Task statement =>
What lines in the material hold the string "TEXT"? Copy out each of them.

Given data =>

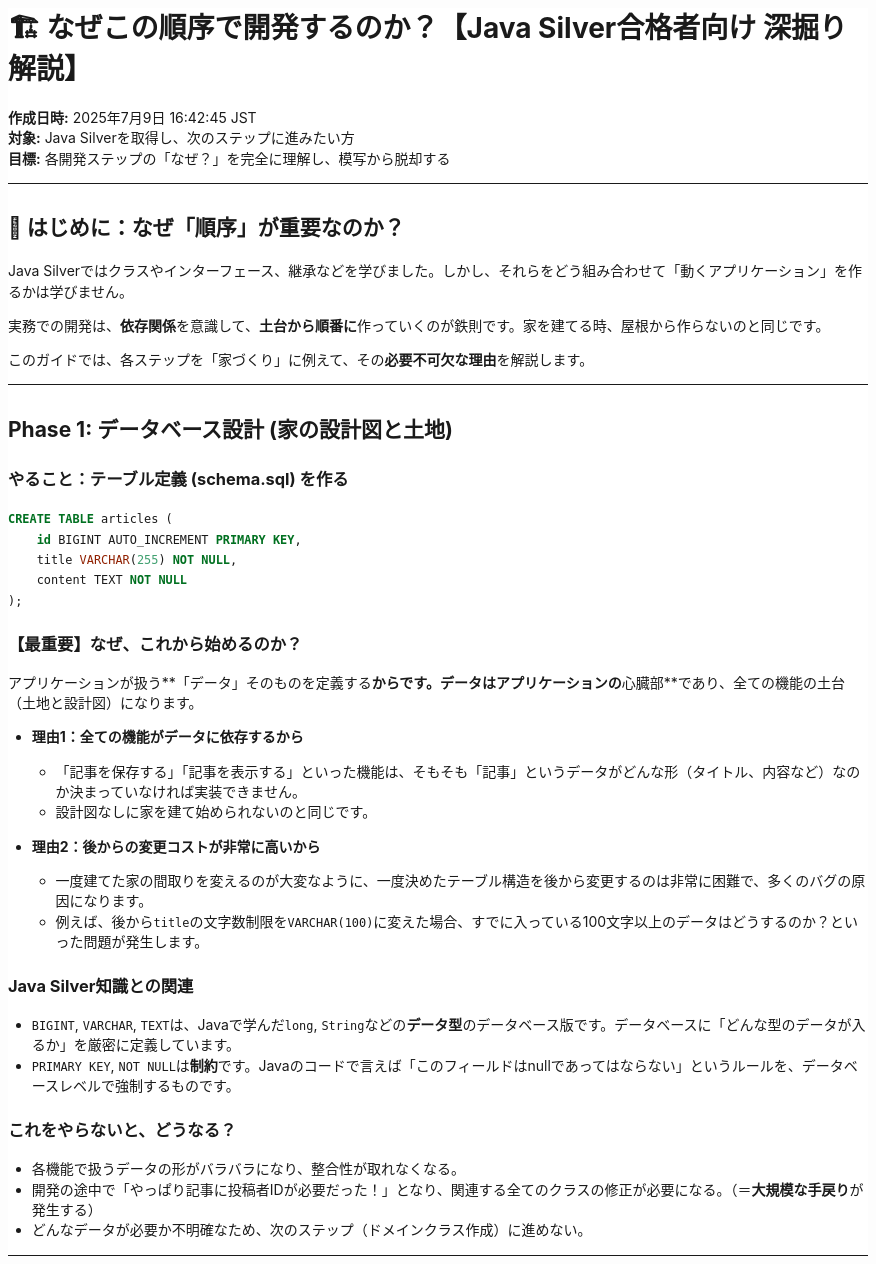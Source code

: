 # 🏗️ なぜこの順序で開発するのか？【Java Silver合格者向け 深掘り解説】

**作成日時:** 2025年7月9日 16:42:45 JST  
**対象:** Java Silverを取得し、次のステップに進みたい方  
**目標:** 各開発ステップの「なぜ？」を完全に理解し、模写から脱却する

---

## 🔑 **はじめに：なぜ「順序」が重要なのか？**

Java Silverではクラスやインターフェース、継承などを学びました。しかし、それらをどう組み合わせて「動くアプリケーション」を作るかは学びません。

実務での開発は、**依存関係**を意識して、**土台から順番に**作っていくのが鉄則です。家を建てる時、屋根から作らないのと同じです。

このガイドでは、各ステップを「家づくり」に例えて、その**必要不可欠な理由**を解説します。

---

## **Phase 1: データベース設計 (家の設計図と土地)**

### **やること：テーブル定義 (schema.sql) を作る**
```sql
CREATE TABLE articles (
    id BIGINT AUTO_INCREMENT PRIMARY KEY,
    title VARCHAR(255) NOT NULL,
    content TEXT NOT NULL
);
```

### **【最重要】なぜ、これから始めるのか？**
アプリケーションが扱う**「データ」そのものを定義する**からです。データはアプリケーションの**心臓部**であり、全ての機能の土台（土地と設計図）になります。

- **理由1：全ての機能がデータに依存するから**
  - 「記事を保存する」「記事を表示する」といった機能は、そもそも「記事」というデータがどんな形（タイトル、内容など）なのか決まっていなければ実装できません。
  - 設計図なしに家を建て始められないのと同じです。

- **理由2：後からの変更コストが非常に高いから**
  - 一度建てた家の間取りを変えるのが大変なように、一度決めたテーブル構造を後から変更するのは非常に困難で、多くのバグの原因になります。
  - 例えば、後から`title`の文字数制限を`VARCHAR(100)`に変えた場合、すでに入っている100文字以上のデータはどうするのか？といった問題が発生します。

### **Java Silver知識との関連**
- `BIGINT`, `VARCHAR`, `TEXT`は、Javaで学んだ`long`, `String`などの**データ型**のデータベース版です。データベースに「どんな型のデータが入るか」を厳密に定義しています。
- `PRIMARY KEY`, `NOT NULL`は**制約**です。Javaのコードで言えば「このフィールドはnullであってはならない」というルールを、データベースレベルで強制するものです。

### **これをやらないと、どうなる？**
- 各機能で扱うデータの形がバラバラになり、整合性が取れなくなる。
- 開発の途中で「やっぱり記事に投稿者IDが必要だった！」となり、関連する全てのクラスの修正が必要になる。（＝**大規模な手戻り**が発生する）
- どんなデータが必要か不明確なため、次のステップ（ドメインクラス作成）に進めない。

---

Result of this task =>
    content TEXT NOT NULL
- `BIGINT`, `VARCHAR`, `TEXT`は、Javaで学んだ`long`, `String`などの**データ型**のデータベース版です。データベースに「どんな型のデータが入るか」を厳密に定義しています。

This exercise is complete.